--- WORK INSTRUCTIONS ---
Lines before the one with "plus the cost" are left out; return that line and all that follow it, exactly, through the end of the data.

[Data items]
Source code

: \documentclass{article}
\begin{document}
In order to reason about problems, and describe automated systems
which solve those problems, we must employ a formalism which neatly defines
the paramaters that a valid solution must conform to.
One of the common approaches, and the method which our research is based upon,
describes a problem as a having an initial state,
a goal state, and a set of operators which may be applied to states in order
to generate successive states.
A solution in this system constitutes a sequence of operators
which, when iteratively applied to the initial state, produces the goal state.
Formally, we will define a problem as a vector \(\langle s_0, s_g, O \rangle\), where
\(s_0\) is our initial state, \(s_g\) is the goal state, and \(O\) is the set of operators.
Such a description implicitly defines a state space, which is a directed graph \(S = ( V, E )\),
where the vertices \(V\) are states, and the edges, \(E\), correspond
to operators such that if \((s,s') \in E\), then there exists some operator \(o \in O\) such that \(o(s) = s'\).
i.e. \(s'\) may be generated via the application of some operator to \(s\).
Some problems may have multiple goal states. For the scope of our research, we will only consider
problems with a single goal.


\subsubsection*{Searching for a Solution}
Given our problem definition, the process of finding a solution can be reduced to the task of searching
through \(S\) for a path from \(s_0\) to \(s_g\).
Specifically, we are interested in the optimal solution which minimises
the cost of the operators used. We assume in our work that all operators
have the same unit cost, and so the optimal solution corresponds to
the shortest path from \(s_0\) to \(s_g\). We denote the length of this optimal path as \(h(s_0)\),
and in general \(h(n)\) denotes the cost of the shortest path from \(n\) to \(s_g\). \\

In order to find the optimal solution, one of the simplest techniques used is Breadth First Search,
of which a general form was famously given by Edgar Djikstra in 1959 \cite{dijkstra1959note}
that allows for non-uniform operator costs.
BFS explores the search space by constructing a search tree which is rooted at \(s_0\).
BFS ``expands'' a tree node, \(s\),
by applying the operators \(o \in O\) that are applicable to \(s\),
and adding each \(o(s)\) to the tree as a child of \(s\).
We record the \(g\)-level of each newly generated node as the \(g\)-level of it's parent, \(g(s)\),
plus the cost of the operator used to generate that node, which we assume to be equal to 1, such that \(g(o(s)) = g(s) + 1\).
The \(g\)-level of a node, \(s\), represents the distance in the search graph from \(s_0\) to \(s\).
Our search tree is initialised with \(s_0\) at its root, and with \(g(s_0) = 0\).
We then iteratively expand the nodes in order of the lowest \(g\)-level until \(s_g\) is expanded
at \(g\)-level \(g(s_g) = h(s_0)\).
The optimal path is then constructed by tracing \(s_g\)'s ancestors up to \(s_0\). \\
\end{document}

--- ANSWER BOX ---
plus the cost of the operator used to generate that node, which we assume to be equal to 1, such that \(g(o(s)) = g(s) + 1\).
The \(g\)-level of a node, \(s\), represents the distance in the search graph from \(s_0\) to \(s\).
Our search tree is initialised with \(s_0\) at its root, and with \(g(s_0) = 0\).
We then iteratively expand the nodes in order of the lowest \(g\)-level until \(s_g\) is expanded
at \(g\)-level \(g(s_g) = h(s_0)\).
The optimal path is then constructed by tracing \(s_g\)'s ancestors up to \(s_0\). \\
\end{document}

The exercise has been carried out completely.